[Input records — start]
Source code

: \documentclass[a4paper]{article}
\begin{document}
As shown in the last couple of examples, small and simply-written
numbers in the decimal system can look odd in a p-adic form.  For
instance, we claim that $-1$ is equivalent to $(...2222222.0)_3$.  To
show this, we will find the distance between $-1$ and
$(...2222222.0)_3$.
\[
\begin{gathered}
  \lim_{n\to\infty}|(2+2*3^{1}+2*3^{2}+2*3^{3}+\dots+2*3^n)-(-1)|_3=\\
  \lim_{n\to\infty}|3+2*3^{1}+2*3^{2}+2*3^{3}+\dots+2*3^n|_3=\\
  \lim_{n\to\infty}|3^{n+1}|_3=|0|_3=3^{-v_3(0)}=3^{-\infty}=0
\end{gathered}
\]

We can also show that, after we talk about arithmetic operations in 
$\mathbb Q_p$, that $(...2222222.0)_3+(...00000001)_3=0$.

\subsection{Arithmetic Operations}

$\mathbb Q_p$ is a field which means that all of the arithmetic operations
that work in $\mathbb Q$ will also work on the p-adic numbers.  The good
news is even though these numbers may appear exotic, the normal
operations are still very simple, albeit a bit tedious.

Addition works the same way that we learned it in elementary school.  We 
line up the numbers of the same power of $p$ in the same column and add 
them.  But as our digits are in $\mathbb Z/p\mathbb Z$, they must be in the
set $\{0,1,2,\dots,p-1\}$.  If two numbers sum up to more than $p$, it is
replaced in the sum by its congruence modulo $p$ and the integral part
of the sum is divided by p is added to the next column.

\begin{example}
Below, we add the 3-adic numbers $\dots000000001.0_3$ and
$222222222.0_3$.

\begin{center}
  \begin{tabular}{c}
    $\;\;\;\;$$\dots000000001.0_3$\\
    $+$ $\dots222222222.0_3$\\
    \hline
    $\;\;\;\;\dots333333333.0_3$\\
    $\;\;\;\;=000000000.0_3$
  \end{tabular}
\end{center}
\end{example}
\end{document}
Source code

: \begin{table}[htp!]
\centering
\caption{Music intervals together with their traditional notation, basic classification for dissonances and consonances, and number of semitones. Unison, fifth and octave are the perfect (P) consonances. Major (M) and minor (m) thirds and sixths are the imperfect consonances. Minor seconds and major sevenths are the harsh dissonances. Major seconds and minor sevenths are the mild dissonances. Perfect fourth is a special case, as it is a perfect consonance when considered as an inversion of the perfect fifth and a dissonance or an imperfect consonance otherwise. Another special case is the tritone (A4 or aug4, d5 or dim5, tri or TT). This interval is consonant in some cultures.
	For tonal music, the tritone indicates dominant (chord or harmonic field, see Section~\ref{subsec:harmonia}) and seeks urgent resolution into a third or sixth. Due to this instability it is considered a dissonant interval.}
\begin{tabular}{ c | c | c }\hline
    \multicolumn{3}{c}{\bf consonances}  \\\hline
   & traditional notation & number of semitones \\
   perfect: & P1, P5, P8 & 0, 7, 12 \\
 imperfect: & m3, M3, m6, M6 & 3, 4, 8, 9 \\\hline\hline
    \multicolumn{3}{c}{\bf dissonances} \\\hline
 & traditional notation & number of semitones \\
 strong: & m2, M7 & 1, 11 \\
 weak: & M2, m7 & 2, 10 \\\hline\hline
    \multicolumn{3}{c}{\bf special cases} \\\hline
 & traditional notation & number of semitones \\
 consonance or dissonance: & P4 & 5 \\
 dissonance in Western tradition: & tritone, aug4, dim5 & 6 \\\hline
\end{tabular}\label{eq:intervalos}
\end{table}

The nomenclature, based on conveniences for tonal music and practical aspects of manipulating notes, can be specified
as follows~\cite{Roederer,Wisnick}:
[Input records — finish]
Your assignment
Copy each line above exactly as it stands.

Task answer
Source code

: \documentclass[a4paper]{article}
\begin{document}
As shown in the last couple of examples, small and simply-written
numbers in the decimal system can look odd in a p-adic form.  For
instance, we claim that $-1$ is equivalent to $(...2222222.0)_3$.  To
show this, we will find the distance between $-1$ and
$(...2222222.0)_3$.
\[
\begin{gathered}
  \lim_{n\to\infty}|(2+2*3^{1}+2*3^{2}+2*3^{3}+\dots+2*3^n)-(-1)|_3=\\
  \lim_{n\to\infty}|3+2*3^{1}+2*3^{2}+2*3^{3}+\dots+2*3^n|_3=\\
  \lim_{n\to\infty}|3^{n+1}|_3=|0|_3=3^{-v_3(0)}=3^{-\infty}=0
\end{gathered}
\]

We can also show that, after we talk about arithmetic operations in 
$\mathbb Q_p$, that $(...2222222.0)_3+(...00000001)_3=0$.

\subsection{Arithmetic Operations}

$\mathbb Q_p$ is a field which means that all of the arithmetic operations
that work in $\mathbb Q$ will also work on the p-adic numbers.  The good
news is even though these numbers may appear exotic, the normal
operations are still very simple, albeit a bit tedious.

Addition works the same way that we learned it in elementary school.  We 
line up the numbers of the same power of $p$ in the same column and add 
them.  But as our digits are in $\mathbb Z/p\mathbb Z$, they must be in the
set $\{0,1,2,\dots,p-1\}$.  If two numbers sum up to more than $p$, it is
replaced in the sum by its congruence modulo $p$ and the integral part
of the sum is divided by p is added to the next column.

\begin{example}
Below, we add the 3-adic numbers $\dots000000001.0_3$ and
$222222222.0_3$.

\begin{center}
  \begin{tabular}{c}
    $\;\;\;\;$$\dots000000001.0_3$\\
    $+$ $\dots222222222.0_3$\\
    \hline
    $\;\;\;\;\dots333333333.0_3$\\
    $\;\;\;\;=000000000.0_3$
  \end{tabular}
\end{center}
\end{example}
\end{document}
Source code

: \begin{table}[htp!]
\centering
\caption{Music intervals together with their traditional notation, basic classification for dissonances and consonances, and number of semitones. Unison, fifth and octave are the perfect (P) consonances. Major (M) and minor (m) thirds and sixths are the imperfect consonances. Minor seconds and major sevenths are the harsh dissonances. Major seconds and minor sevenths are the mild dissonances. Perfect fourth is a special case, as it is a perfect consonance when considered as an inversion of the perfect fifth and a dissonance or an imperfect consonance otherwise. Another special case is the tritone (A4 or aug4, d5 or dim5, tri or TT). This interval is consonant in some cultures.
	For tonal music, the tritone indicates dominant (chord or harmonic field, see Section~\ref{subsec:harmonia}) and seeks urgent resolution into a third or sixth. Due to this instability it is considered a dissonant interval.}
\begin{tabular}{ c | c | c }\hline
    \multicolumn{3}{c}{\bf consonances}  \\\hline
   & traditional notation & number of semitones \\
   perfect: & P1, P5, P8 & 0, 7, 12 \\
 imperfect: & m3, M3, m6, M6 & 3, 4, 8, 9 \\\hline\hline
    \multicolumn{3}{c}{\bf dissonances} \\\hline
 & traditional notation & number of semitones \\
 strong: & m2, M7 & 1, 11 \\
 weak: & M2, m7 & 2, 10 \\\hline\hline
    \multicolumn{3}{c}{\bf special cases} \\\hline
 & traditional notation & number of semitones \\
 consonance or dissonance: & P4 & 5 \\
 dissonance in Western tradition: & tritone, aug4, dim5 & 6 \\\hline
\end{tabular}\label{eq:intervalos}
\end{table}

The nomenclature, based on conveniences for tonal music and practical aspects of manipulating notes, can be specified
as follows~\cite{Roederer,Wisnick}:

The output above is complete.